Source information:

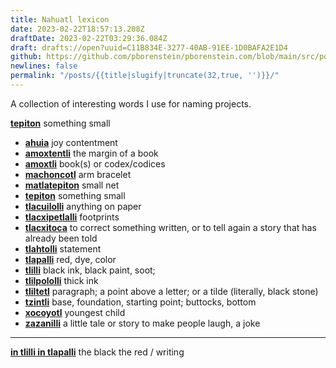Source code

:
 ```yaml
---
title: Nahuatl lexicon
date: 2023-02-22T18:57:13.208Z
draftDate: 2023-02-22T03:29:36.084Z
draft: drafts://open?uuid=C11B834E-3277-40AB-91EE-1D0BAFA2E1D4
github: https://github.com/pborenstein/pborenstein.com/blob/main/src/posts/c11b834e-3277-40ab-91ee-1d0bafa2e1d4.md
newlines: false
permalink: "/posts/{{title|slugify|truncate(32,true, '')}}/"
---
```

A collection of interesting words
I use
for naming projects.

[**tepiton**](https://nahuatl.wired-humanities.org/content/tepiton) something small
<!-- excerpt -->


- [**ahuia**](https://nahuatl.wired-humanities.org/content/ahuia) joy contentment
- [**amoxtentli**](https://nahuatl.wired-humanities.org/content/amoxtentli) the margin of a book
- [**amoxtli**](https://nahuatl.wired-humanities.org/content/amoxtli) book(s) or codex/codices
- [**machoncotl**](https://nahuatl.wired-humanities.org/content/machoncotl) arm bracelet
- [**matlatepiton**](https://en.wiktionary.org/wiki/matlatepiton#Classical_Nahuatl) small net
- [**tepiton**](https://nahuatl.wired-humanities.org/content/tepiton) something small
- [**tlacuilolli**](https://nahuatl.wired-humanities.org/content/tlacuilolli) anything on paper
- [**tlacxipetlalli**](https://nahuatl.wired-humanities.org/content/tlacxipetlalli) footprints
- [**tlacxitoca**](https://nahuatl.wired-humanities.org/content/tlacxitoca) to correct something written, or to tell again a story that has already been told
- [**tlahtolli**](https://nahuatl.wired-humanities.org/content/tlahtolli-0) statement
- [**tlapalli**](https://nahuatl.wired-humanities.org/content/tlapalli-0) red, dye, color
- [**tlilli**](https://nahuatl.wired-humanities.org/tlilli) black ink, black paint, soot;
- [**tlilpololli**](https://nahuatl.wired-humanities.org/content/tlilpololli) thick ink
- [**tliltetl**](https://https://nahuatl.wired-humanities.org/content/tliltetl) paragraph; a point above a letter; or a tilde (literally, black stone)
- [**tzintli**](https://https://nahuatl.wired-humanities.org/content/tzintli) base, foundation, starting point; buttocks, bottom
- [**xocoyotl**](https://nahuatl.wired-humanities.org/content/xocoyotl) youngest child
- [**zazanilli**](https://nahuatl.wired-humanities.org/content/zazanilli) a little tale or story to make people laugh, a joke
---

[**in tlilli in tlapalli**](https://nahuatl.uoregon.edu/node/202072) the black the red / writing
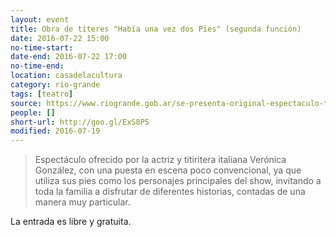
 ```yaml
---
layout: event 
title: Obra de títeres "Había una vez dos Pies" (segunda función)
date: 2016-07-22 15:00
no-time-start: 
date-end: 2016-07-22 17:00
no-time-end: 
location: casadelacultura
category: rio-grande
tags: [teatro]
source: https://www.riogrande.gob.ar/se-presenta-original-espectaculo-titeres-toda-la-familia/
people: []
short-url: http://goo.gl/ExS8P5
modified: 2016-07-19
---
```


> Espectáculo ofrecido por la actriz y titiritera italiana Verónica González, con una puesta en escena poco convencional, ya que utiliza sus pies como los personajes principales del show, invitando a toda la familia a disfrutar de diferentes historias, contadas de una manera muy particular.

La entrada es libre y gratuita.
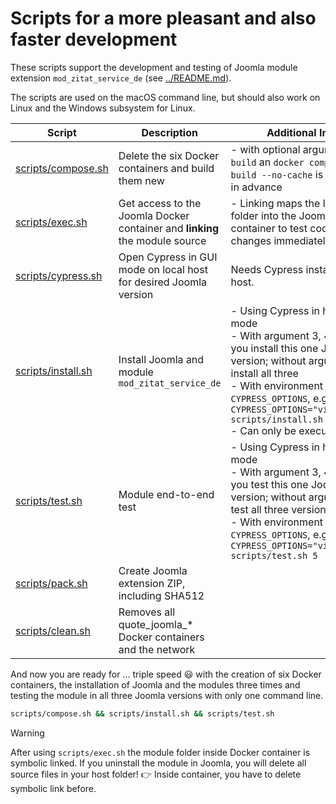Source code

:# Scripts for a more pleasant and also faster development

These scripts support the development and testing of Joomla module extension `mod_zitat_service_de` (see [../README.md](../README.md)).

The scripts are used on the macOS command line, but should also work on Linux and the Windows subsystem for Linux.

| Script | Description | Additional Info |
| --- | --- | --- |
| [scripts/compose.sh](./compose.sh) | Delete the six Docker containers and build them new | - with optional argument `build` an `docker compose build --no-cache` is executed in advance |
| [scripts/exec.sh](./exec.sh) | Get access to the Joomla Docker container and **linking** the module source | - Linking maps the local host folder into the Joomla Docker container to test code changes immediately |
| [scripts/cypress.sh](./cypress.sh) | Open Cypress in GUI mode on local host for desired Joomla version | Needs Cypress installed on host. |
| [scripts/install.sh](./install.sh) | Install Joomla and module `mod_zitat_service_de` | - Using Cypress in headless mode<br>- With argument 3, 4, or 5 you install this one Joomla version; without argument install all three<br>- With environment variable `CYPRESS_OPTIONS`, e.g., `CYPRESS_OPTIONS="video=true" scripts/install.sh 5`<br />- Can only be executed once |
| [scripts/test.sh](./test.sh) | Module end-to-end test | - Using Cypress in headless mode<br>- With argument 3, 4, or 5 you test this one Joomla version; without argument to test all three versions<br>- With environment variable `CYPRESS_OPTIONS`, e.g., `CYPRESS_OPTIONS="video=true" scripts/test.sh 5` |
| [scripts/pack.sh](./pack.sh) | Create Joomla extension ZIP, including SHA512 |  |
| [scripts/clean.sh](./clean.sh) | Removes all quote_joomla_* Docker containers and the network |  |

And now you are ready for ... triple speed :smiley: with the creation of six Docker containers, the installation of Joomla and the modules three times and testing the module in all three Joomla versions with only one command line.
```bash
scripts/compose.sh && scripts/install.sh && scripts/test.sh
```

> [!WARNING]
> After using `scripts/exec.sh` the module folder inside Docker container is symbolic linked. If you uninstall the module in Joomla, you will delete all source files in your host folder! :point_right: Inside container, you have to delete symbolic link before.
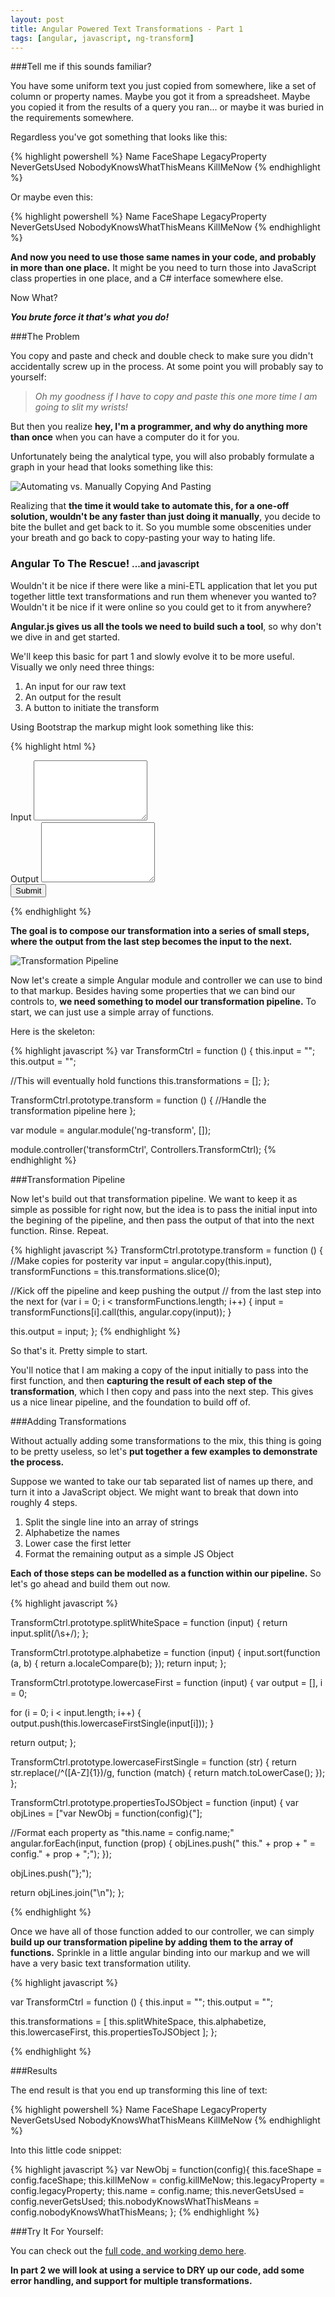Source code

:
 ```yaml
---
layout: post
title: Angular Powered Text Transformations - Part 1
tags: [angular, javascript, ng-transform]
---
```


###Tell me if this sounds familiar?

You have some uniform text you just copied from somewhere, like a set of column or property names.
Maybe you got it from a spreadsheet. Maybe you copied it from the results of a query you ran... or maybe
it was buried in the requirements somewhere.

Regardless you've got something that looks like this:

{% highlight powershell %}
Name    FaceShape   LegacyProperty  NeverGetsUsed   NobodyKnowsWhatThisMeans KillMeNow
{% endhighlight %}

Or maybe even this:

{% highlight powershell %}
Name
FaceShape
LegacyProperty
NeverGetsUsed
NobodyKnowsWhatThisMeans
KillMeNow
{% endhighlight %}

**And now you need to use those same names in your code, and probably in more than one place.**
It might be you need to turn those into JavaScript class properties in one place, and a C# interface
somewhere else.

Now What?

***You brute force it that's what you do!***

###The Problem

You copy and paste and check and double check to make sure you
didn't accidentally screw up in the process. At some point you will probably say to yourself:

> *Oh my goodness if I have to copy and paste this one more time I am going to slit my wrists!*

But then you realize **hey, I'm a programmer, and why do anything more than once** when you can have a computer do it for you.

Unfortunately being the analytical type, you will also probably formulate a graph in your head that looks something like this:

![Automating vs. Manually Copying And Pasting](/img/automate-vs-manual.png "Automating vs. Manually Copying And Pasting")

Realizing that **the time it would take to automate this, for a one-off solution, wouldn't be any faster than
just doing it manually**, you decide to bite the bullet and get back to it. So you mumble some obscenities under your
breath and go back to copy-pasting your way to hating life.

<h3>Angular To The Rescue! <small>...and javascript</small></h3>

Wouldn't it be nice if there were like a mini-ETL application that let you put together little text transformations
and run them whenever you wanted to? Wouldn't it be nice if it were online so you could get to it from anywhere?

**Angular.js gives us all the tools we need to build such a tool**, so why don't we dive in and get started.

We'll keep this basic for part 1 and slowly evolve it to be more useful. Visually we only need three things:

1. An input for our raw text
2. An output for the result
3. A button to initiate the transform

Using Bootstrap the markup might look something like this:

{% highlight html %}
<div>
  <form role="form">
    <div class="form-group">
      <label for="tbInput">Input</label>
      <textarea id="tbInput" class="form-control" rows="6"></textarea>
    </div>
    <div class="form-group">
      <label for="tbOutput">Output</label>
      <textarea id="tbOutput" class="form-control" rows="6"></textarea>
    </div>
    <div class="form-group">
      <button type="button" class="btn btn-default">Submit</button>
    </div>
  </form>
</div>
{% endhighlight %}

**The goal is to compose our transformation into a series of small steps, where the output
from the last step becomes the input to the next.**

![Transformation Pipeline](/img/transformation-pipeline.png "Transformation Pipeline")

Now let's create a simple Angular module and controller we can use to bind to that markup. Besides having some
properties that we can bind our controls to, **we need something to model our transformation pipeline.**
To start, we can just use a simple array of functions.

Here is the skeleton:

{% highlight javascript %}
var TransformCtrl = function () {
  this.input = "";
  this.output = "";

  //This will eventually hold functions
  this.transformations = [];
};

TransformCtrl.prototype.transform = function () {
  //Handle the transformation pipeline here
};

var module = angular.module('ng-transform', []);

module.controller('transformCtrl', Controllers.TransformCtrl);
{% endhighlight %}

###Transformation Pipeline

Now let's build out that transformation pipeline. We want to keep it as simple as possible for right now, but the
idea is to pass the initial input into the begining of the pipeline, and then pass the output of that into the next
function. Rinse. Repeat.

{% highlight javascript %}
TransformCtrl.prototype.transform = function () {
  //Make copies for posterity
  var input = angular.copy(this.input),
      transformFunctions = this.transformations.slice(0);

  //Kick off the pipeline and keep pushing the output
  // from the last step into the next
  for (var i = 0; i < transformFunctions.length; i++) {
    input = transformFunctions[i].call(this, angular.copy(input));
  }

  this.output = input;
};
{% endhighlight %}

So that's it. Pretty simple to start.

You'll notice that I am making a copy of the input initially to pass into the first function, and then **capturing
the result of each step of the transformation**, which I then copy and pass into the next step. This gives us a nice linear
pipeline, and the foundation to build off of.

###Adding Transformations

Without actually adding some transformations to the mix, this thing is going to be pretty useless, so let's **put together
a few examples to demonstrate the process.**

Suppose we wanted to take our tab separated list of names up there, and turn it into a JavaScript object. We might want
to break that down into roughly 4 steps.

1. Split the single line into an array of strings
2. Alphabetize the names
3. Lower case the first letter
3. Format the remaining output as a simple JS Object

**Each of those steps can be modelled as a function within our pipeline.** So let's go ahead and build them out now.

{% highlight javascript %}

TransformCtrl.prototype.splitWhiteSpace = function (input) {
  return input.split(/\s+/);
};

TransformCtrl.prototype.alphabetize = function (input) {
  input.sort(function (a, b) {
    return a.localeCompare(b);
  });
  return input;
};

TransformCtrl.prototype.lowercaseFirst = function (input) {
  var output = [],
      i = 0;

  for (i = 0; i < input.length; i++) {
    output.push(this.lowercaseFirstSingle(input[i]));
  }

  return output;
};

TransformCtrl.prototype.lowercaseFirstSingle = function (str) {
  return str.replace(/^([A-Z]{1})/g, function (match) {
    return match.toLowerCase();
  });
};

TransformCtrl.prototype.propertiesToJSObject = function (input) {
  var objLines = ["var NewObj = function(config){"];

  //Format each property as "this.name = config.name;"
  angular.forEach(input, function (prop) {
    objLines.push("  this." + prop + " = config." + prop + ";");
  });

  objLines.push("};");

  return objLines.join("\n");
};

{% endhighlight %}

Once we have all of those function added to our controller, we can simply **build up our transformation pipeline by
adding them to the array of functions.** Sprinkle in a little angular binding into our markup and we will have a very
basic text transformation utility.

{% highlight javascript %}

var TransformCtrl = function () {
  this.input = "";
  this.output = "";

  this.transformations = [
    this.splitWhiteSpace,
    this.alphabetize,
    this.lowercaseFirst,
    this.propertiesToJSObject
  ];
};

{% endhighlight %}

###Results

The end result is that you end up transforming this line of text:

{% highlight powershell %}
Name    FaceShape   LegacyProperty  NeverGetsUsed   NobodyKnowsWhatThisMeans KillMeNow
{% endhighlight %}

Into this little code snippet:

{% highlight javascript %}
var NewObj = function(config){
  this.faceShape = config.faceShape;
  this.killMeNow = config.killMeNow;
  this.legacyProperty = config.legacyProperty;
  this.name = config.name;
  this.neverGetsUsed = config.neverGetsUsed;
  this.nobodyKnowsWhatThisMeans = config.nobodyKnowsWhatThisMeans;
};
{% endhighlight %}

###Try It For Yourself:

You can check out the <a href="http://jsfiddle.net/jwcarroll/zwrzf/" target="_blank">full code, and working demo here</a>.

**In part 2 we will look at using a service to DRY up our code, add some error handling, and support for multiple transformations.**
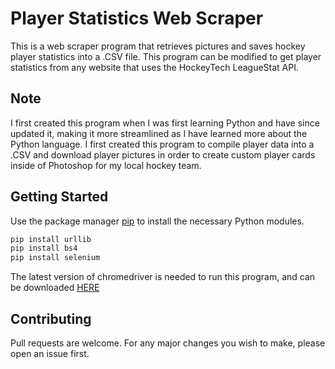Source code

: # Player Statistics Web Scraper
This is a web scraper program that retrieves pictures and saves hockey player statistics into a .CSV file. This program can be modified to get player statistics from any website that uses the HockeyTech LeagueStat API.

## Note

I first created this program when I was first learning Python and have since updated it, making it more streamlined as I have learned more
about the Python language. I first created this program to compile player data into a .CSV and download player pictures in order to create
custom player cards inside of Photoshop for my local hockey team.

## Getting Started

Use the package manager [pip](https://pip.pypa.io/en/stable/) to install the necessary Python modules.

```bash
pip install urllib
pip install bs4
pip install selenium
```

The latest version of chromedriver is needed to run this program, and can be downloaded [HERE](https://chromedriver.chromium.org/downloads)

## Contributing
Pull requests are welcome. For any major changes you wish to make, please open an issue first.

Problem details: Everything above from the line containing "slit my wrists!*" down to the line containing "Copying And Pasting](/img/automate-vs-manual.png" is to be transcribed exactly, with both of those lines included and nothing else added.

Solution:
> *Oh my goodness if I have to copy and paste this one more time I am going to slit my wrists!*

But then you realize **hey, I'm a programmer, and why do anything more than once** when you can have a computer do it for you.

Unfortunately being the analytical type, you will also probably formulate a graph in your head that looks something like this:

![Automating vs. Manually Copying And Pasting](/img/automate-vs-manual.png "Automating vs. Manually Copying And Pasting")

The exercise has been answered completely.